Thursday, January 12, 2006

In Defense of the Scientific Study of the Origin of the Species

I find myself once again responding to an article on Cross-Currents. Rabbi Jonathan Rosenblum posts a rather lengthy dissertation originally published in HaModia about Darwinism where he tries to make the point that Darwinian scientists have a pre-existing bias to promote the theory of evolution as guided exclusively by random natural selection... and that they reject any evidence that would support other legitimate theories. In the course of his a thesis he posits that scientists unfairly exclude all non-natural causes of our existence as a priori inadmissible. I disagree.

As an Orthodox Jew who believes in creatio ex nihilo, I never the less find myself in the uncomfortable position of defending a scientific approach which does not consider the concept of a supernatural Creator. Not because I adhere to science as more legitimate than Torah, God forbid, but because of an inherent objectivity that defines the discipline, if not necessarily the scientist who studies it.
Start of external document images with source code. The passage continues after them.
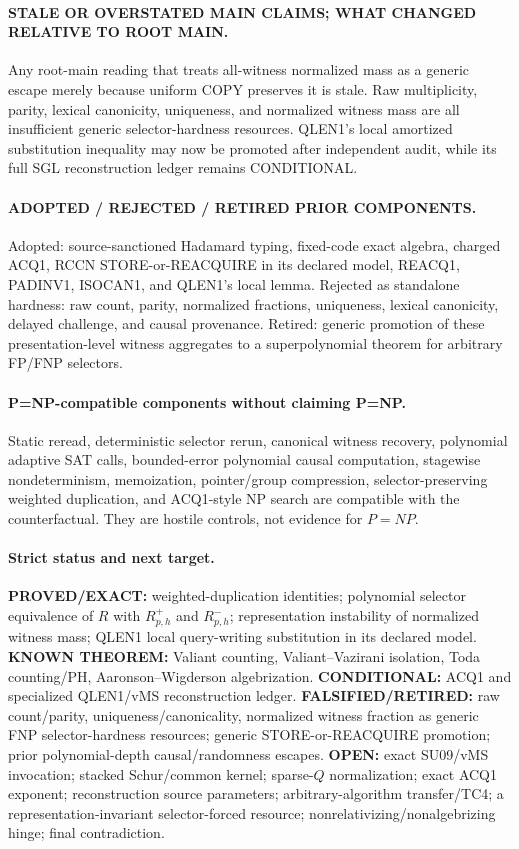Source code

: \documentclass[11pt]{article}
\begin{document}
\paragraph{STALE OR OVERSTATED MAIN CLAIMS; WHAT CHANGED RELATIVE TO ROOT MAIN.}
Any root-main reading that treats all-witness normalized mass as a generic escape merely because uniform COPY preserves it is stale. Raw multiplicity, parity, lexical canonicity, uniqueness, and normalized witness mass are all insufficient generic selector-hardness resources. QLEN1's local amortized substitution inequality may now be promoted after independent audit, while its full SGL reconstruction ledger remains CONDITIONAL.

\paragraph{ADOPTED / REJECTED / RETIRED PRIOR COMPONENTS.}
Adopted: source-sanctioned Hadamard typing, fixed-code exact algebra, charged ACQ1, RCCN STORE-or-REACQUIRE in its declared model, REACQ1, PADINV1, ISOCAN1, and QLEN1's local lemma. Rejected as standalone hardness: raw count, parity, normalized fractions, uniqueness, lexical canonicity, delayed challenge, and causal provenance. Retired: generic promotion of these presentation-level witness aggregates to a superpolynomial theorem for arbitrary FP/FNP selectors.

\paragraph{P=NP-compatible components without claiming P=NP.}
Static reread, deterministic selector rerun, canonical witness recovery, polynomial adaptive SAT calls, bounded-error polynomial causal computation, stagewise nondeterminism, memoization, pointer/group compression, selector-preserving weighted duplication, and ACQ1-style NP search are compatible with the counterfactual. They are hostile controls, not evidence for $P=NP$.

\paragraph{Strict status and next target.}
\textbf{PROVED/EXACT:} weighted-duplication identities; polynomial selector equivalence of $R$ with $R^+_{p,h}$ and $R^-_{p,h}$; representation instability of normalized witness mass; QLEN1 local query-writing substitution in its declared model.
\textbf{KNOWN THEOREM:} Valiant counting, Valiant--Vazirani isolation, Toda counting/PH, Aaronson--Wigderson algebrization.
\textbf{CONDITIONAL:} ACQ1 and specialized QLEN1/vMS reconstruction ledger.
\textbf{FALSIFIED/RETIRED:} raw count/parity, uniqueness/canonicality, normalized witness fraction as generic FNP selector-hardness resources; generic STORE-or-REACQUIRE promotion; prior polynomial-depth causal/randomness escapes.
\textbf{OPEN:} exact SU09/vMS invocation; stacked Schur/common kernel; sparse-$Q$ normalization; exact ACQ1 exponent; reconstruction source parameters; arbitrary-algorithm transfer/TC4; a representation-invariant selector-forced resource; nonrelativizing/nonalgebrizing hinge; final contradiction.
\end{document}
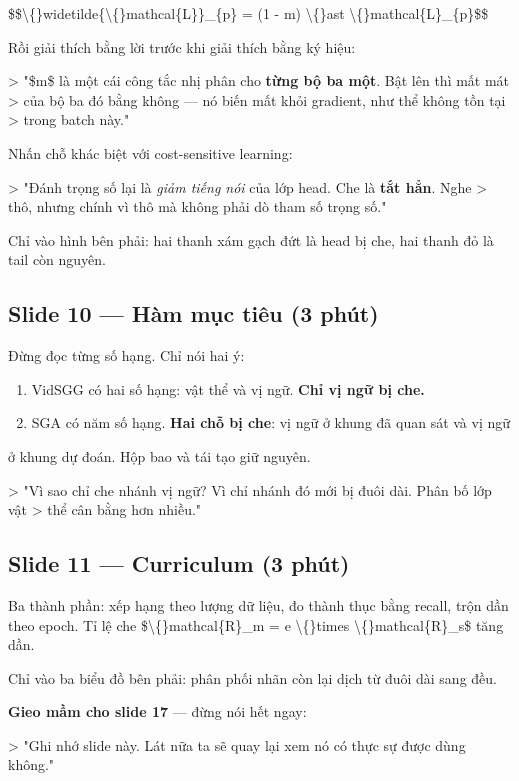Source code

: \documentclass[11pt,a4paper]{article}
\begin{document}
\$\$\textbackslash\{\}widetilde\{\textbackslash\{\}mathcal\{L\}\}\_\{p\} = (1 - m) \textbackslash\{\}ast \textbackslash\{\}mathcal\{L\}\_\{p\}\$\$

Rồi giải thích bằng lời trước khi giải thích bằng ký hiệu:

> "\$m\$ là một cái công tắc nhị phân cho \textbf{từng bộ ba một}. Bật lên thì mất mát > của bộ ba đó bằng không --- nó biến mất khỏi gradient, như thể không tồn tại > trong batch này."

Nhấn chỗ khác biệt với cost-sensitive learning:

> "Đánh trọng số lại là \emph{giảm tiếng nói} của lớp head. Che là \textbf{tắt hẳn}. Nghe > thô, nhưng chính vì thô mà không phải dò tham số trọng số."

Chỉ vào hình bên phải: hai thanh xám gạch đứt là head bị che, hai thanh đỏ là tail còn nguyên.

\subsection{Slide 10 --- Hàm mục tiêu (3 phút)}
Đừng đọc từng số hạng. Chỉ nói hai ý:

\begin{enumerate}\itemsep2pt
\item VidSGG có hai số hạng: vật thể và vị ngữ. \textbf{Chỉ vị ngữ bị che.}
\item SGA có năm số hạng. \textbf{Hai chỗ bị che}: vị ngữ ở khung đã quan sát và vị ngữ
\end{enumerate}
ở khung dự đoán. Hộp bao và tái tạo giữ nguyên.

> "Vì sao chỉ che nhánh vị ngữ? Vì chỉ nhánh đó mới bị đuôi dài. Phân bố lớp vật > thể cân bằng hơn nhiều."

\subsection{Slide 11 --- Curriculum (3 phút)}
Ba thành phần: xếp hạng theo lượng dữ liệu, đo thành thục bằng recall, trộn dần theo epoch. Tỉ lệ che \$\textbackslash\{\}mathcal\{R\}\_m = e \textbackslash\{\}times \textbackslash\{\}mathcal\{R\}\_s\$ tăng dần.

Chỉ vào ba biểu đồ bên phải: phân phối nhãn còn lại dịch từ đuôi dài sang đều.

\textbf{Gieo mầm cho slide 17} --- đừng nói hết ngay:

> "Ghi nhớ slide này. Lát nữa ta sẽ quay lại xem nó có thực sự được dùng không."
\end{document}
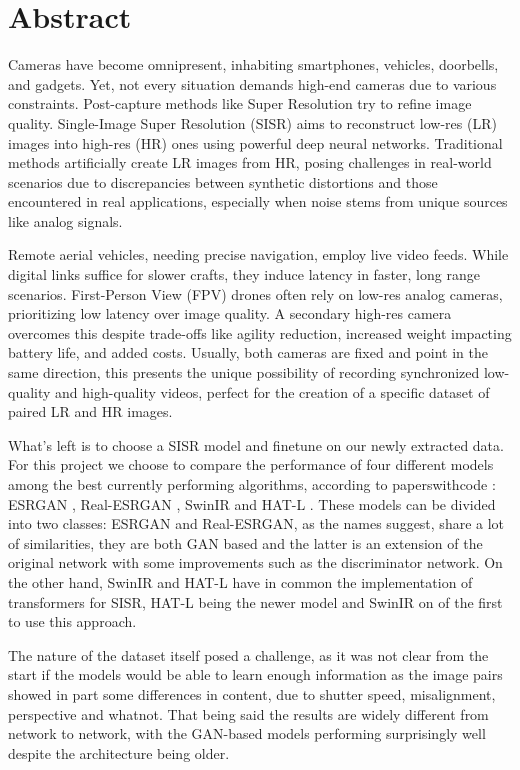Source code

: \chapter*{Abstract}
\label{abstract}

Cameras have become omnipresent, inhabiting smartphones, vehicles, doorbells, and gadgets. Yet, not every situation demands high-end cameras due to various constraints. Post-capture methods like Super Resolution try to refine image quality. Single-Image Super Resolution (SISR) aims to reconstruct low-res (LR) images into high-res (HR) ones using powerful deep neural networks. Traditional methods artificially create LR images from HR, posing challenges in real-world scenarios due to discrepancies between synthetic distortions and those encountered in real applications, especially when noise stems from unique sources like analog signals.

Remote aerial vehicles, needing precise navigation, employ live video feeds. While digital links suffice for slower crafts, they induce latency in faster, long range scenarios. First-Person View (FPV) drones often rely on low-res analog cameras, prioritizing low latency over image quality. A secondary high-res camera overcomes this despite trade-offs like agility reduction, increased weight impacting battery life, and added costs. Usually, both cameras are fixed and point in the same direction, this presents the unique possibility of recording synchronized low-quality and high-quality videos, perfect for the creation of a specific dataset of paired LR and HR images.

What's left is to choose a SISR model and finetune on our newly extracted data. For this project we choose to compare the performance of four different models among the best currently performing algorithms, according to paperswithcode \cite{pwcode}: ESRGAN \cite{wang2018esrgan}, Real-ESRGAN \cite{wang2021realesrgan}, SwinIR \cite{liang2021swinir} and HAT-L \cite{chen2023activating}. These models can be divided into two classes: ESRGAN and Real-ESRGAN, as the names suggest, share a lot of similarities, they are both GAN based and the latter is an extension of the original network with some improvements such as the discriminator network. On the other hand, SwinIR and HAT-L have in common the implementation of transformers for SISR, HAT-L being the newer model and SwinIR on of the first to use this approach.

The nature of the dataset itself posed a challenge, as it was not clear from the start if the models would be able to learn enough information as the image pairs showed in part some differences in content, due to shutter speed, misalignment, perspective and whatnot. That being said the results are widely different from network to network, with the GAN-based models performing surprisingly well despite the architecture being older.

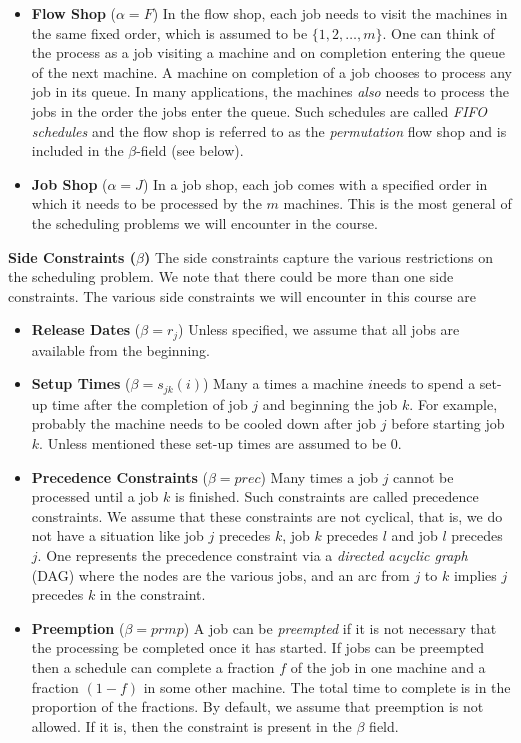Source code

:\documentclass[11pt]{article}
\def\ni{\noindent}
\begin{document}
\begin{itemize}
\item[]{\bf Flow Shop} ($\alpha = F$) In the flow shop, each job needs to visit the machines in the same fixed order, which is assumed to be $\{1,2,\ldots,m\}$. One can think of the process as a job visiting a machine and on completion entering the queue of the next machine. A machine on completion of a job chooses to process any job in its queue.
In many applications, the machines {\em also} needs to process the jobs in the order the jobs enter the queue. Such schedules  are called {\em FIFO schedules} and the flow shop is referred to as the {\em permutation} flow shop and is included in the $\beta$-field (see below).

\item[]{\bf Job Shop} ($\alpha = J$) In a job shop, each job comes with a specified order in which it needs to be processed by the $m$ machines. This is the most general of the scheduling problems we will encounter in the course.
\end{itemize} 

\ni
{\bf Side Constraints ($\beta$)} The side constraints capture the various restrictions on the scheduling problem. We note that there could be more than one side constraints. The various side constraints we will encounter in this course are
\begin{itemize}
\item[] {\bf Release Dates} ($\beta = r_j$) Unless specified, we assume that all jobs are available from the beginning.
\item[] {\bf Setup Times} ($\beta = s_{jk}(i)$) Many a times a machine $i$needs to spend a set-up time after the completion of job $j$ and beginning the job $k$. For example, probably the machine needs to be cooled down after job $j$ before starting job $k$. Unless mentioned these set-up times are assumed to be $0$.

\item[] {\bf Precedence Constraints} ($\beta = prec$) Many times a job $j$ cannot be processed until a job $k$ is finished.
Such constraints are called precedence constraints. We assume that these constraints are not cyclical, that is, we do not have a situation like job $j$ precedes $k$, job $k$ precedes $l$ and job $l$ precedes $j$. One represents the precedence constraint via a {\em directed acyclic graph} (DAG) where the nodes are the various jobs, and an arc from $j$ to $k$ implies $j$ precedes $k$ in the constraint.

\item[]{\bf Preemption} ($\beta = prmp$) A job can be {\em preempted} if it is not necessary that the processing be completed once it has started. If jobs can be preempted then a schedule can complete a fraction $f$ of the job in one machine and a fraction $(1-f)$ in some other machine. The total time to complete is in the proportion of the fractions. By default, we assume that preemption is not allowed. If it is, then the constraint is present in the $\beta$ field.
\end{itemize}
\end{document}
First let me say that for many of the reasons mentioned by Rabbi Rosenblum, I too believe that an unguided random natural selection process does not satisfactorily explain the origin of the species. As to whether there was an evolutionary process that determined speciation, that is an open question in my mind. But whether such a process was by the “Intelligent Design” of a Creator is beyond the scope of science.

I therefore cannot accept the idea that it is disingenuous to exclude all non-natural causes as a priori inadmissible as Rabbi Rosenblum seems to suggest. Science by definition is the study of the natural, not the supernatural. The implication of rejecting non-natural causes as a priori inadmissible is that one is blinding oneself to a more reasonable explanation of existence. But that is not so. Scientists would correctly maintain that they are simply looking for physical data in a physical universe. To look for spiritual data in the physical universe is an impossibility. There are no instruments to measure spirituality. So they do not look for those kinds of solutions to problems as they have no way of testing such hypotheses.

This of course does not mean that one cannot have the conviction that God created the universe. One can indeed have such convictions; believe them with all his heart, with all his soul, and with all his might, as I do. But such a belief is not provable in a scientific context and hence is not a valid consideration of science.